Reactions: Informative 1


----------



## rocky1 (Dec 23, 2016)

ripjack13 said:


> This one is cheaper....
> 
> http://m.homedepot.com/p/PRO-SERIES-3000-lb-Load-Capacity-Drywall-Cart-800005/203409358



Although it is rated to carry more weight than the other, the Specs say it's 20 lbs. lighter!

Also has smaller tires making it more difficult to roll over rough concrete, humps, bumps, cracks in the floor, whatever.

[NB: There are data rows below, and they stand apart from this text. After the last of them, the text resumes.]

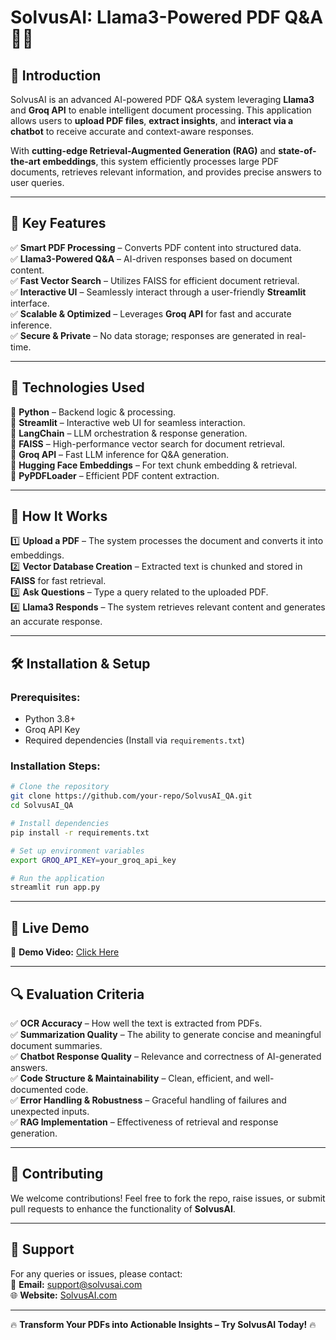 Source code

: # SolvusAI: Llama3-Powered PDF Q&A 🚀📄

## 📌 Introduction
SolvusAI is an advanced AI-powered PDF Q&A system leveraging **Llama3** and **Groq API** to enable intelligent document processing. This application allows users to **upload PDF files**, **extract insights**, and **interact via a chatbot** to receive accurate and context-aware responses.

With **cutting-edge Retrieval-Augmented Generation (RAG)** and **state-of-the-art embeddings**, this system efficiently processes large PDF documents, retrieves relevant information, and provides precise answers to user queries.

---

## 🎯 Key Features
✅ **Smart PDF Processing** – Converts PDF content into structured data.  
✅ **Llama3-Powered Q&A** – AI-driven responses based on document content.  
✅ **Fast Vector Search** – Utilizes FAISS for efficient document retrieval.  
✅ **Interactive UI** – Seamlessly interact through a user-friendly **Streamlit** interface.  
✅ **Scalable & Optimized** – Leverages **Groq API** for fast and accurate inference.  
✅ **Secure & Private** – No data storage; responses are generated in real-time.  

---

## 📂 Technologies Used
🚀 **Python** – Backend logic & processing.  
🚀 **Streamlit** – Interactive web UI for seamless interaction.  
🚀 **LangChain** – LLM orchestration & response generation.  
🚀 **FAISS** – High-performance vector search for document retrieval.  
🚀 **Groq API** – Fast LLM inference for Q&A generation.  
🚀 **Hugging Face Embeddings** – For text chunk embedding & retrieval.  
🚀 **PyPDFLoader** – Efficient PDF content extraction.  

---

## 📌 How It Works
1️⃣ **Upload a PDF** – The system processes the document and converts it into embeddings.  
2️⃣ **Vector Database Creation** – Extracted text is chunked and stored in **FAISS** for fast retrieval.  
3️⃣ **Ask Questions** – Type a query related to the uploaded PDF.  
4️⃣ **Llama3 Responds** – The system retrieves relevant content and generates an accurate response.  

---

## 🛠️ Installation & Setup
### Prerequisites:
- Python 3.8+
- Groq API Key
- Required dependencies (Install via `requirements.txt`)

### Installation Steps:
```bash
# Clone the repository
git clone https://github.com/your-repo/SolvusAI_QA.git
cd SolvusAI_QA

# Install dependencies
pip install -r requirements.txt

# Set up environment variables
export GROQ_API_KEY=your_groq_api_key

# Run the application
streamlit run app.py
```

---

## 🚀 Live Demo
🎥 **Demo Video:** [Click Here](streamlit-app-2024-07-14-01-07-88.mp4)  

---

## 🔍 Evaluation Criteria
✅ **OCR Accuracy** – How well the text is extracted from PDFs.  
✅ **Summarization Quality** – The ability to generate concise and meaningful document summaries.  
✅ **Chatbot Response Quality** – Relevance and correctness of AI-generated answers.  
✅ **Code Structure & Maintainability** – Clean, efficient, and well-documented code.  
✅ **Error Handling & Robustness** – Graceful handling of failures and unexpected inputs.  
✅ **RAG Implementation** – Effectiveness of retrieval and response generation.  

---

## 🤝 Contributing
We welcome contributions! Feel free to fork the repo, raise issues, or submit pull requests to enhance the functionality of **SolvusAI**.

---

## 📩 Support
For any queries or issues, please contact:  
📧 **Email:** support@solvusai.com  
🌐 **Website:** [SolvusAI.com](https://solvusai.com)  

---

🔥 **Transform Your PDFs into Actionable Insights – Try SolvusAI Today!** 🔥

Reactions: Like 1 | Informative 1


----------



## rocky1 (Dec 23, 2016)

Nature Man said:


> *Like the cart, but why do they call it a Pentagon Tool?* I can see why this would come in handy, especially for long distance moving. Chuck



Brand Name! Manufactured by...


Few bucks cheaper at Wally World Jonathan

Reactions: Like 1


----------



## ripjack13 (Dec 23, 2016)

rocky1 said:


> Although it is rated to carry more weight than the other, the Specs say it's 20 lbs. lighter!
> 
> Also has smaller tires making it more difficult to roll over rough concrete, humps, bumps, cracks in the floor, whatever.



Didn't see the tire part. Good eye...

Reactions: Agree 1


----------



## Don Ratcliff (Dec 24, 2016)

Not exactly what you asked for but if you do a lot of full sheets this might be nice.

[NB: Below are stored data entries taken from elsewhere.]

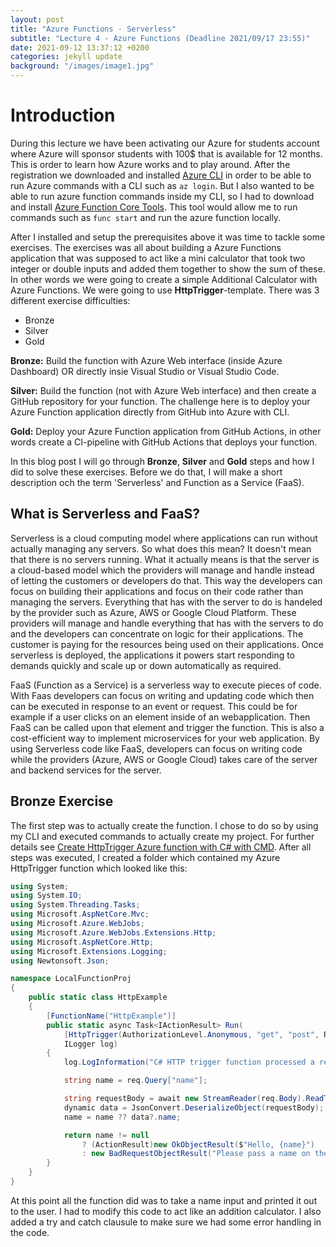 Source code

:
 ```yaml
---
layout: post
title: "Azure Functions - Serverless"
subtitle: "Lecture 4 - Azure Functions (Deadline 2021/09/17 23:55)"
date: 2021-09-12 13:37:12 +0200
categories: jekyll update
background: "/images/image1.jpg"
---
```


# Introduction

During this lecture we have been activating our Azure for students account where Azure will sponsor students with 100$ that is available for 12 months. This is order to learn how Azure works and to play around. After the registration we downloaded and installed [Azure CLI](https://docs.microsoft.com/en-us/cli/azure/install-azure-cli-windows?tabs=azure-cli) in order to be able to run Azure commands with a CLI such as `az login`. But I also wanted to be able to run azure function commands inside my CLI, so I had to download and install [Azure Function Core Tools](https://docs.microsoft.com/sv-se/azure/azure-functions/functions-run-local?tabs=windows%2Ccsharp%2Cportal%2Cbash%2Ckeda#v2). This tool would allow me to run commands such as `func start` and run the azure function locally.

After I installed and setup the prerequisites above it was time to tackle some exercises. The exercises was all about building a Azure Functions application that was supposed to act like a mini calculator that took two integer or double inputs and added them together to show the sum of these. In other words we were going to create a simple Additional Calculator with Azure Functions. We were going to use **HttpTrigger**-template.
There was 3 different exercise difficulties:

- Bronze
- Silver
- Gold

**Bronze:** Build the function with Azure Web interface (inside Azure Dashboard) OR directly insie Visual Studio or Visual Studio Code.

**Silver:** Build the function (not with Azure Web interface) and then create a GitHub repository for your function. The challenge here is to deploy your Azure Function application directly from GitHub into Azure with CLI.

**Gold:** Deploy your Azure Function application from GitHub Actions, in other words create a CI-pipeline with GitHub Actions that deploys your function.

In this blog post I will go through **Bronze**, **Silver** and **Gold** steps and how I did to solve these exercises. Before we do that, I will make a short description och the term 'Serverless' and Function as a Service (FaaS).

## What is Serverless and FaaS?

Serverless is a cloud computing model where applications can run without actually managing any servers. So what does this mean? It doesn't mean that there is no servers running. What it actually means is that the server is a cloud-based model which the providers will manage and handle instead of letting the customers or developers do that. This way the developers can focus on building their applications and focus on their code rather than managing the servers. Everything that has with the server to do is handeled by the provider such as Azure, AWS or Google Cloud Platform. These providers will manage and handle everything that has with the servers to do and the developers can concentrate on logic for their applications. The customer is paying for the resources being used on their applications. Once serverless is deployed, the applications it powers start responding to demands quickly and scale up or down automatically as required.

FaaS (Function as a Service) is a serverless way to execute pieces of code. With Faas developers can focus on writing and updating code which then can be executed in response to an event or request. This could be for example if a user clicks on an element inside of an webapplication. Then FaaS can be called upon that element and trigger the function. This is also a cost-efficient way to implement microservices for your web application. By using Serverless code like FaaS, developers can focus on writing code while the providers (Azure, AWS or Google Cloud) takes care of the server and backend services for the server.

## Bronze Exercise

The first step was to actually create the function. I chose to do so by using my CLI and executed commands to actually create my project. For further details see [Create HttpTrigger Azure function with C# with CMD](https://docs.microsoft.com/sv-se/azure/azure-functions/create-first-function-cli-csharp?tabs=in-process%2Cazure-cli). After all steps was executed, I created a folder which contained my Azure HttpTrigger function which looked like this:

```csharp
using System;
using System.IO;
using System.Threading.Tasks;
using Microsoft.AspNetCore.Mvc;
using Microsoft.Azure.WebJobs;
using Microsoft.Azure.WebJobs.Extensions.Http;
using Microsoft.AspNetCore.Http;
using Microsoft.Extensions.Logging;
using Newtonsoft.Json;

namespace LocalFunctionProj
{
    public static class HttpExample
    {
        [FunctionName("HttpExample")]
        public static async Task<IActionResult> Run(
            [HttpTrigger(AuthorizationLevel.Anonymous, "get", "post", Route = null)] HttpRequest req,
            ILogger log)
        {
            log.LogInformation("C# HTTP trigger function processed a request.");

            string name = req.Query["name"];

            string requestBody = await new StreamReader(req.Body).ReadToEndAsync();
            dynamic data = JsonConvert.DeserializeObject(requestBody);
            name = name ?? data?.name;

            return name != null
                ? (ActionResult)new OkObjectResult($"Hello, {name}")
                : new BadRequestObjectResult("Please pass a name on the query string or in the request body");
        }
    }
}
```

At this point all the function did was to take a name input and printed it out to the user. I had to modify this code to act like an addition calculator. I also added a try and catch clausule to make sure we had some error handling in the code.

Reactions: Like 2 | Creative 1


----------



## Don Ratcliff (Dec 24, 2016)

Also found these, pintrest search plywood storage.

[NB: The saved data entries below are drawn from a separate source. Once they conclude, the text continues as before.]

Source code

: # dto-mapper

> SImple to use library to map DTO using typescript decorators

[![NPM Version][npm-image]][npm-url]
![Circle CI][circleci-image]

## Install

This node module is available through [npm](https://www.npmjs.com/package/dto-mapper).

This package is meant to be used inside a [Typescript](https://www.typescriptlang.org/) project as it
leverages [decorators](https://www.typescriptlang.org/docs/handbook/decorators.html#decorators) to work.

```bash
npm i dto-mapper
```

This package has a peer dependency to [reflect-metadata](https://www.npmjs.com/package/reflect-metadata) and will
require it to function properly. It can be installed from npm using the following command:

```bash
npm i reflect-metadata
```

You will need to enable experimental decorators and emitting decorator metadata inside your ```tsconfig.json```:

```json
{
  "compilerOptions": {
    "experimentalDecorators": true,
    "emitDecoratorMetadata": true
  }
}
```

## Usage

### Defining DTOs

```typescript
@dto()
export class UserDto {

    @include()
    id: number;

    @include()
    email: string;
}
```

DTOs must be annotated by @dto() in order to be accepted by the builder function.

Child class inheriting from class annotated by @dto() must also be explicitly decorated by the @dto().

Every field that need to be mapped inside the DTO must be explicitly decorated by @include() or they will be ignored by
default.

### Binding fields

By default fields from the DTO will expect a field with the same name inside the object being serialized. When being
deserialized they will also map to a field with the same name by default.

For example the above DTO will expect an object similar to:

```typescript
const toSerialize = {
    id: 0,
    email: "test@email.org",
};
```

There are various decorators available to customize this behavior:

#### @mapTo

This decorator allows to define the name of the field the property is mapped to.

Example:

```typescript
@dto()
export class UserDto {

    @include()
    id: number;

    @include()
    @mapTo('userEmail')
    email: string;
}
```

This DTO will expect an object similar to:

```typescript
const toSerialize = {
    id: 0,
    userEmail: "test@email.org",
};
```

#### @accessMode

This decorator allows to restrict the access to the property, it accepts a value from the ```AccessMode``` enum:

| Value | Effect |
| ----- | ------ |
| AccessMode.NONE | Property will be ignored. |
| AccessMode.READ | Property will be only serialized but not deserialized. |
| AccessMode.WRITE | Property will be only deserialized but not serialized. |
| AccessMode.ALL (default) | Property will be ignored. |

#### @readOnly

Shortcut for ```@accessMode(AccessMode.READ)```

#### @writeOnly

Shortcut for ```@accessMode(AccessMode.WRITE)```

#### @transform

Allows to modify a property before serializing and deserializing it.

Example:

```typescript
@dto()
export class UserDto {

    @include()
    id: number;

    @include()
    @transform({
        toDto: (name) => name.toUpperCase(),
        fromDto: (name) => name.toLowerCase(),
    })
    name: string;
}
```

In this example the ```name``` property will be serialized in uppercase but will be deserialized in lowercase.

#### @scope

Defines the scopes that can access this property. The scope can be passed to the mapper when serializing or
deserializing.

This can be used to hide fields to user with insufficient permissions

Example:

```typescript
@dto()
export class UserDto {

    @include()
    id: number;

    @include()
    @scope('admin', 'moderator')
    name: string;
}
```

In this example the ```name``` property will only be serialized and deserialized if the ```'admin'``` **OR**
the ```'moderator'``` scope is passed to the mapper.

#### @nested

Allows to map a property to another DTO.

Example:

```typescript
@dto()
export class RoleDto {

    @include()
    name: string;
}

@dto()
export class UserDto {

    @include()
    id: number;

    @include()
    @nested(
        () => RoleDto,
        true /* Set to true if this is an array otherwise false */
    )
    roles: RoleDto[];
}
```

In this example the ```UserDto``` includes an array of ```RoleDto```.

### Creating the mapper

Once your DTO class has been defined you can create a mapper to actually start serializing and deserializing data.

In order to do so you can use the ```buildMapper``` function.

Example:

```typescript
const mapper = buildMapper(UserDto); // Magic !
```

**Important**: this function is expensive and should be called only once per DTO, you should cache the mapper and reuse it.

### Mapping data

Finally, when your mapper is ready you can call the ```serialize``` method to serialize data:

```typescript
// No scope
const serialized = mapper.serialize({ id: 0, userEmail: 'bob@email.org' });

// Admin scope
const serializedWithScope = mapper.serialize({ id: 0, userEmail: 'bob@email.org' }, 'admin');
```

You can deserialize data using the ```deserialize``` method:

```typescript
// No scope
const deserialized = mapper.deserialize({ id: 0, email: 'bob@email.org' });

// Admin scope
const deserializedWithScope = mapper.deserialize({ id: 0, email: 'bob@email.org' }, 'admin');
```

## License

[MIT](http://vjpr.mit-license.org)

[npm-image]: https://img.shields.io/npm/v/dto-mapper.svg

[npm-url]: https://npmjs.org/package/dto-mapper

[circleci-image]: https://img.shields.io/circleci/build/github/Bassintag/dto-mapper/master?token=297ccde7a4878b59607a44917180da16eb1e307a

I like this with a mod of several swinging compartments.

Reactions: Like 3 | Thank You! 1


----------



## gman2431 (Dec 24, 2016)

The one Don pictured with standing everything up is the easiest.


----------



## Nature Man (Dec 24, 2016)

Don Ratcliff said:


> Also found these, pintrest search plywood storage.
> 
> View attachment 119117
> 
> ...


Thanks! Don't think I want a mobile unit, but other ideas are helpful. Just realized (duh!) that storing sheet goods take up a lot of square footage, and will definitely have to plan for a designated place in the new shop. Chuck

Reactions: Like 1


----------



## Wildthings (Dec 24, 2016)

Maybe you can store it overhead. Like they do over garage doors.

Reactions: Like 2 | Thank You! 1


----------



## Spinartist (Dec 24, 2016)

gman2431 said:


> The one Don pictured with standing everything up is the easiest.




Which "one"? He showed a few?


----------



## Spinartist (Dec 24, 2016)

Buddy of mine has one like this he's giving away. Free. All you got to do is come get it?

Reactions: Way Cool 1


----------



## gman2431 (Dec 24, 2016)

Spinartist said:


> Which "one"? He showed a few?



The first one. We made a bunch of em at work outta tubing all welded for different size bays. Its nice by all our CNC saws to put off all in, we just used to cut a lot of it up so it would fit in a dumpster when I ran them.


----------



## woodtickgreg (Dec 24, 2016)

I had the swinging portion of this rack in my old shop, it worked well. Old shop was a little wider, new shop is a little longer but not as wide. So for me plywood stays in the garage for now. I don't use it often enough to keep in the shop, and if I do need a piece it's in the garage.

Reactions: Way Cool 2


----------



## NYWoodturner (Dec 25, 2016)

I like that a lot Greg! I would need on the entire length of my garage though...


----------



## SENC (Dec 25, 2016)

NYWoodturner said:


> I like that a lot Greg! I would need on the entire length of my garage though...


I agree, thanks for posting that @woodtickgreg! What a great idea!

Reactions: Thank You! 1


----------



## woodtickgreg (Dec 25, 2016)

Actually I stole the photo from Don's post above, lol. But I think the original idea came out of a magazine.
I used 2 x 12's for the main frame, 2 sheets of plywood for the outside skins, and attached it to the support pole in my old basement shop with large conduit clamps as a hinge. The whole thing rotated around the pole and all the weight was supported by the casters underneath. i could swing it out to load it or remove sheet goods, and then just push it back against the wall, worked well actually.

Reactions: Like 2 | Useful 1


----------